With the highly concentrated $\theta_P^\eta$, the authors treat it as an observation signal for a VAE—the fundamental difference from previous "disentanglement from data" works. DisentangO is the first method to disentangle from black-box network parameters. It assumes hidden parameters are generated as $b\sim P_b,\ z\sim p(z\mid b)$, maximizing the ELBO of the data log-likelihood: $$\mathcal{L}_{\text{ELBO}}=\frac{1}{S}\sum_{\eta=1}^{S}\Big[\mathbb{E}_{q(z^\eta|\theta^\eta)}\log p(\theta^\eta|z^\eta)-D_{\mathrm{KL}}\big(q(z^\eta|\theta^\eta)\,\|\,p(z^\eta)\big)\Big].$$ The system is implemented as a Hierarchical VAE (HVAE): the encoder provides the posterior $q_{\mu_z,\Sigma_z}(\hat z^\eta|\theta^\eta)$ (the inverse map $H$); the first decoder $\hat\theta=\hat g(\hat z)$ reconstructs latents into NO parameters; the second decoder translates parameters back into the solution field via the NO forward mapping $\hat u=\hat G[f;\hat\theta]$. This pairing of "hypernetwork (one network generating parameters for another) + VAE" allows the architecture to output both predicted solutions and interpretable latent factors in a single forward pass.

3. Component-wise Identifiability: Trading "multi-system variability" for "solvability"

A major fear in disentanglement is that learned latents might lack physical meaning or remain entangled.
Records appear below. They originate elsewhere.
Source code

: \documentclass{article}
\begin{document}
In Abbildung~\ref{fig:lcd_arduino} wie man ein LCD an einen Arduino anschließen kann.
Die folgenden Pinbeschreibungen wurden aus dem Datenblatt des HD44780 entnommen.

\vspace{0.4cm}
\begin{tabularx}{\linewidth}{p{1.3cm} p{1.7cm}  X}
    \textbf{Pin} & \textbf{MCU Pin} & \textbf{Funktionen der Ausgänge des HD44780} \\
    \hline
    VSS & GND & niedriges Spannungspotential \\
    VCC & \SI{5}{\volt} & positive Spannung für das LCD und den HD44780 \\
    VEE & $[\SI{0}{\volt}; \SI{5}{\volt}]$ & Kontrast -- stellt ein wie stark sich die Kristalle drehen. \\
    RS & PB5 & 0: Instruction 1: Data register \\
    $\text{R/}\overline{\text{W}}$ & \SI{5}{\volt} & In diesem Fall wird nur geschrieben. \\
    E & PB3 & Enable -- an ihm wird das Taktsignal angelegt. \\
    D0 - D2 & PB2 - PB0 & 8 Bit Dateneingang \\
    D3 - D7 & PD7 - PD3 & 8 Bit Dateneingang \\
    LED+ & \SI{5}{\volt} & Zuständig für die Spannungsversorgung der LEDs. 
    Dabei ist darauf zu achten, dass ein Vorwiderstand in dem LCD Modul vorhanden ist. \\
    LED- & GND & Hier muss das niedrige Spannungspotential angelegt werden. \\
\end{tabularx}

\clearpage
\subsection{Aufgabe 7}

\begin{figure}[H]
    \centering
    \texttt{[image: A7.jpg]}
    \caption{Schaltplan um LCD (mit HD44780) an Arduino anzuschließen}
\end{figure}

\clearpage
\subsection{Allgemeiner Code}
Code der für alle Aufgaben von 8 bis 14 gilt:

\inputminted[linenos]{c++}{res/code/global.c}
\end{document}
This paper provides theoretical guarantees: under assumptions of smooth positive density, $z\to\theta$ invertibility, conditional independence, and "sufficient variability (linear independence)," two conclusions are proven—Theorem 1: As long as the learned model aligns the marginal data distributions $p_{\hat u|f}=p_{u|f}$, the latent $z$ is identifiable up to an invertible transform $h$ ($\hat z=h(z)$); Theorem 2: With additional conditional independence and cross-system data variability assumptions, component-wise identifiability is obtained—each true factor $z_i$ corresponds to some learned $\hat z_j$ via a 1D invertible function $z_i=h_i(\hat z_j)$. The core intuition here is Assumption 4, requiring $2d_z+1$ different $b$ to make certain gradient vectors linearly independent—i.e., "systems are sufficiently different"—which justifies multi-task learning as a remedy, drawing from the identifiable non-linear ICA framework. The authors claim this is the first discussion of component-wise identifiability in the context of multi-task NO learning.
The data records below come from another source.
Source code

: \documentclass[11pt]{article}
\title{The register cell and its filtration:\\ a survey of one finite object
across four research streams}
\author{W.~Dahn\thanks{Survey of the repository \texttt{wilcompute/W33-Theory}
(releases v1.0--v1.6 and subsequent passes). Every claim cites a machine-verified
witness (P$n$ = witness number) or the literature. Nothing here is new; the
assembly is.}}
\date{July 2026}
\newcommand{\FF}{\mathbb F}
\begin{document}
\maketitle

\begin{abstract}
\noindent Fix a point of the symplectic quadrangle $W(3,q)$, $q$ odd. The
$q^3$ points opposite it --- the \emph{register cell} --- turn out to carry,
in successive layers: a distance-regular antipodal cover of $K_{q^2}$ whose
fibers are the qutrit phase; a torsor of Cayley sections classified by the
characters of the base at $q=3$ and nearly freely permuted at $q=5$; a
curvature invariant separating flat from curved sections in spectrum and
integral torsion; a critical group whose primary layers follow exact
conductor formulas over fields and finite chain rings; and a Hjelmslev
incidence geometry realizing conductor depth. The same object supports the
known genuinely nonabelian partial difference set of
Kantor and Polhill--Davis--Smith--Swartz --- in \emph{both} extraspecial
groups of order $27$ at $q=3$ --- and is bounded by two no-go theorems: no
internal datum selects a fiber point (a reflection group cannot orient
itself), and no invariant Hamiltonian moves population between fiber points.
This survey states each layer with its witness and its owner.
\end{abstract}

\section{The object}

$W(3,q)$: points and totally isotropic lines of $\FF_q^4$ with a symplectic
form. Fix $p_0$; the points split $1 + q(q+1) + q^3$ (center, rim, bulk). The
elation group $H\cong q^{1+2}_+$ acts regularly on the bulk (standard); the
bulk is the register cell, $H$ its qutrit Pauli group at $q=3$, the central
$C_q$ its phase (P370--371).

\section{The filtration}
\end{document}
4. Universal Supervision Algorithm: One loss for supervised / semi-supervised / unsupervised tiers

Real-world knowledge of $b$ varies. A unified loss adapts to three levels of supervision—SC1 (values of $b^\eta$ provided), SC2 (only labels $c(b^\eta)$ provided, e.g., classification), and SC3 (nothing provided). Under a Gaussian posterior, the KL term has a closed form: for unsupervised cases, $D_{\mathrm{KL}}=\frac12\sum_i\big((\Sigma_z)_i^2+(\mu_z)_i^2-2\log(\Sigma_z)_i-1\big)$; for supervised cases, the prior mean is anchored to $b$, replacing $(\mu_z)_i^2$ with $(\mu_z-b)_i^2$. The simplified unsupervised total loss is: $$\mathcal{L}_{\text{loss}}=\frac1S\sum_\eta\Big(\beta_d\sum_{j}\big\|\hat G[f_j^\eta;\hat\theta^\eta]-u_j^\eta\big\|_{L^2}^2+\big\|\hat\theta^\eta-\mu_\theta^\eta\big\|^2+\beta_{\mathrm{KL}}\|\mu_z^\eta\|^2\Big),$$ with an additional classification constraint $\beta_{\mathrm{cls}}\mathcal{L}_c$ (e.g., cross-entropy) for semi-supervised cases. The weights manage competing goals: $\beta_{\mathrm{KL}}$ (the $\beta$-VAE disentanglement knob) encourages disentanglement but can compress the latent bottleneck, causing information loss; $\beta_d$ (data reconstruction strength) forces latent factors to participate in the global reconstruction of complex solution fields, thereby mitigating information loss. Balancing these two ensures both accuracy and disentanglement.

Loss & Training¶

The total objective $\mathcal{L}_{\text{loss}}$ consists of four components: data reconstruction loss (forward $\hat u$ vs $u$), parameter reconstruction loss ($\hat\theta$ vs $\theta$), KL loss (disentanglement regularization), and (semi-)supervision loss. $\beta_d, \beta_{\mathrm{KL}}, \beta_{\mathrm{cls}}$, and noise standard deviation $\varpi$ are adjustable hyperparameters. To avoid over-parameterization, the first decoder's covariance is taken as $\Sigma_\theta=\sigma_\theta^2 I$.

Key Experimental Results¶

Main Results¶

The authors evaluate across three supervision scenarios and three physical datasets, comparing against 14 baselines (8 NO-based + 6 non-NO).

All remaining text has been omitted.